There was even a Krull videogame in the early 80s, a simple two-controller job, one for moving, and the other for throwing Glaives. It was an obvious Robotron rip-off, but I loved it far more than that classic, simply because of its association with one of my favorite films. Tenuous though the connection may be, this actually does have something to do with Scooby-Doo: Night of 100 Frights. Any game reviewer who pretends to be completely impartial is flat-out lying. Just like any other media reviewer we bring baggage with us to anything we review. Be it previous experience with the series, having played a better game in the same genre, or maybe even a slightly off chicken sandwich that we ate just before sitting down to write the review, there's always something that's going to be pushing our opinion one way or the other when we're trying to be impartial. This means that all a game reviewer can hope to do when reviewing a game is be as honest and straightforward with their biases as possible, and allow the reader to judge for themselves how askew the filter was.

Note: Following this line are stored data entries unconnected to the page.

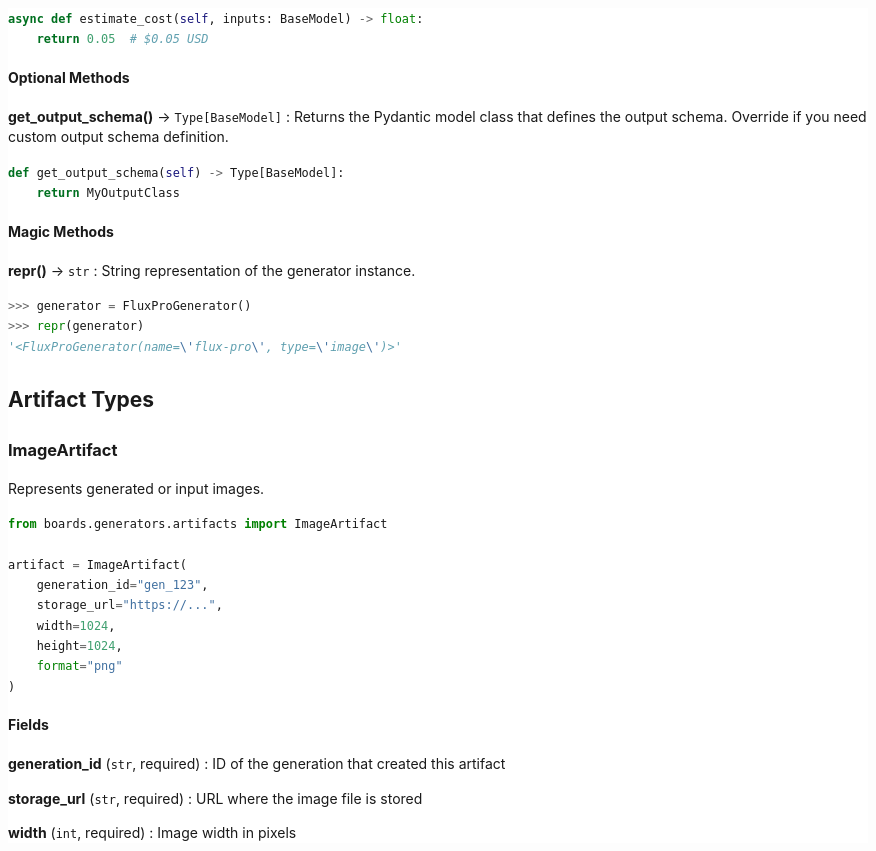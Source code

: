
 ```python
async def estimate_cost(self, inputs: BaseModel) -> float:
    return 0.05  # $0.05 USD
```

#### Optional Methods

**get_output_schema()** → `Type[BaseModel]`
: Returns the Pydantic model class that defines the output schema. Override if you need custom output schema definition.

```python
def get_output_schema(self) -> Type[BaseModel]:
    return MyOutputClass
```

#### Magic Methods

**__repr__()** → `str`
: String representation of the generator instance.

```python
>>> generator = FluxProGenerator()
>>> repr(generator)
'<FluxProGenerator(name=\'flux-pro\', type=\'image\')>'
```

## Artifact Types

### ImageArtifact

Represents generated or input images.

```python
from boards.generators.artifacts import ImageArtifact

artifact = ImageArtifact(
    generation_id="gen_123",
    storage_url="https://...",
    width=1024,
    height=1024,
    format="png"
)
```

#### Fields

**generation_id** (`str`, required)
: ID of the generation that created this artifact

**storage_url** (`str`, required)
: URL where the image file is stored

**width** (`int`, required)
: Image width in pixels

That, of course, means that this is confession time—I'm a Scooby-Doo fanatic. My house is full of Scooby paraphenalia, either bought for me when I was age-appropriate, or by me when it was a little creepier. I hated the feature film, but love all the recent direct to video movies, even the one that featured Eco-Goths. While I loathe Scrappy-Doo and Flim-Flam, I feel that Vincent Prince was a welcome addition to the series, playing the preposterously titled Vincent van Ghoul. So how exactly do I go about reviewing a game that, amazingly, seems to have been designed specifically for me? By looking at it in two ways: first, how effective it is as a piece of manufactured nostalgia aimed specifically at people like me; and secondly, how it performs as a 3D platforming game.

This game really couldn't work any harder to attract longtime fans of Scooby Doo. This is apparent from the first moments of the game's opening movie. I'd be lying if I tried to claim that my heart didn't melt when I realized that the developers had decided to open the game with a perfect 3D recreation of the original cartoon's opening sequence. It's all there, every scene, every beat, and every monster—with one exception: the Ghost of Hyde has been replaced with the game's lead villain, The Mastermind. Since the Mastermind looks a whole lot like the ghost of Hyde anyway, this is forgivable.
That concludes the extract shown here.